You can then make sure you define that number to be high enough to provide the number you want to allow for your “user” tasks, and then add some FIXED priorities for your framework. Each of the “gaps” between your framework priority levels will have a fixed number of priorities in it, which you provide a mapping from those user levels to the FreeRTOS levels, which will be a fixed transformation. The one thing this doesn’t provide is the ability for the user to specify priorities not just as a number, but as greater than or less than some other already created task, but that method leads to a real possibility that the user requests too many priority levels, so isn’t really a good method to combine with FreeRTOS which has a fixed number of priority levels.
In addition to what @richard-damon wrote, it is also worth noting that more priority levels also yield larger footprint and longer task selection time as more lists need to be allocated and traversed.
But the cost of an empty list isn’t enormous, and if you use the optimized selection (which requires having no more than 32 levels) you don’t actually walk the lists very often.
Given he is adding an abstraction layer with his framework, the cost of less than about a kilo-byte for 32 levels may be reasonable. (If he even needs to go that high).
I already considered to have a relative high number of priorities and reserve fixed priority ranges for the user.

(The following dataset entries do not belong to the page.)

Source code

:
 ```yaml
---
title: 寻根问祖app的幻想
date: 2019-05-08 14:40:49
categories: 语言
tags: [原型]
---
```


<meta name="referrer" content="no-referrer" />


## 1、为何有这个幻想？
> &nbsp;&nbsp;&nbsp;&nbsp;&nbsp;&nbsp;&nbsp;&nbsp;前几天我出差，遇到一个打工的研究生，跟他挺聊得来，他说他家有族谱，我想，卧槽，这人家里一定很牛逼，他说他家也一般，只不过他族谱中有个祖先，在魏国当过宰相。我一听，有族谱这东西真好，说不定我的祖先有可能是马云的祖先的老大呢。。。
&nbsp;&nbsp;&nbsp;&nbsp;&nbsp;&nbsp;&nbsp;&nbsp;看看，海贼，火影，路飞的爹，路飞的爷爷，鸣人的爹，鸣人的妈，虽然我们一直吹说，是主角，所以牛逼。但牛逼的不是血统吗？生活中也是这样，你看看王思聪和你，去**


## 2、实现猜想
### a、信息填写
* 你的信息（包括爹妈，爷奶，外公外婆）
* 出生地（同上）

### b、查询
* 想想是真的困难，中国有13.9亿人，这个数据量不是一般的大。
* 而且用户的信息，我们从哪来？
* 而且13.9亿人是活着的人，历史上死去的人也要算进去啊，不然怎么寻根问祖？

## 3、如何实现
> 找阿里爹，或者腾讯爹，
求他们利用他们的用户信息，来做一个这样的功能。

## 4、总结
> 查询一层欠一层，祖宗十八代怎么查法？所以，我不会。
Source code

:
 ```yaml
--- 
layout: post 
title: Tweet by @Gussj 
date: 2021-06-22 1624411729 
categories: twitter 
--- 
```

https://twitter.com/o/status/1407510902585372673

But, as @RAc mentioned, I’d like to avoid the additional memory consumption.
The second solution from @aggarg would also be suitable. I thought about something similar but I was not aware of the hook functions. I’ll definitely have a look at it.
In general, I think there are many ways to get around not being able to use vTaskPrioritySet before the scheduler. I will settle for one of them, which sort of answers my first question.
Regarding my second question (why vTaskPrioritySet cannot be used before starting the scheduler), I agree with Jeff that probably nobody foresaw this use-case when implementing vTaskPrioritySet. After all, the priority is a task property set by the user on creation, so the user should be able to set it again even if the scheduler is not running. vTaskPrioritySet already does a great job doing it and it is only missing a scheduler state check, so I still think that having that check would be the cleanest solution in the long run and would improve the API.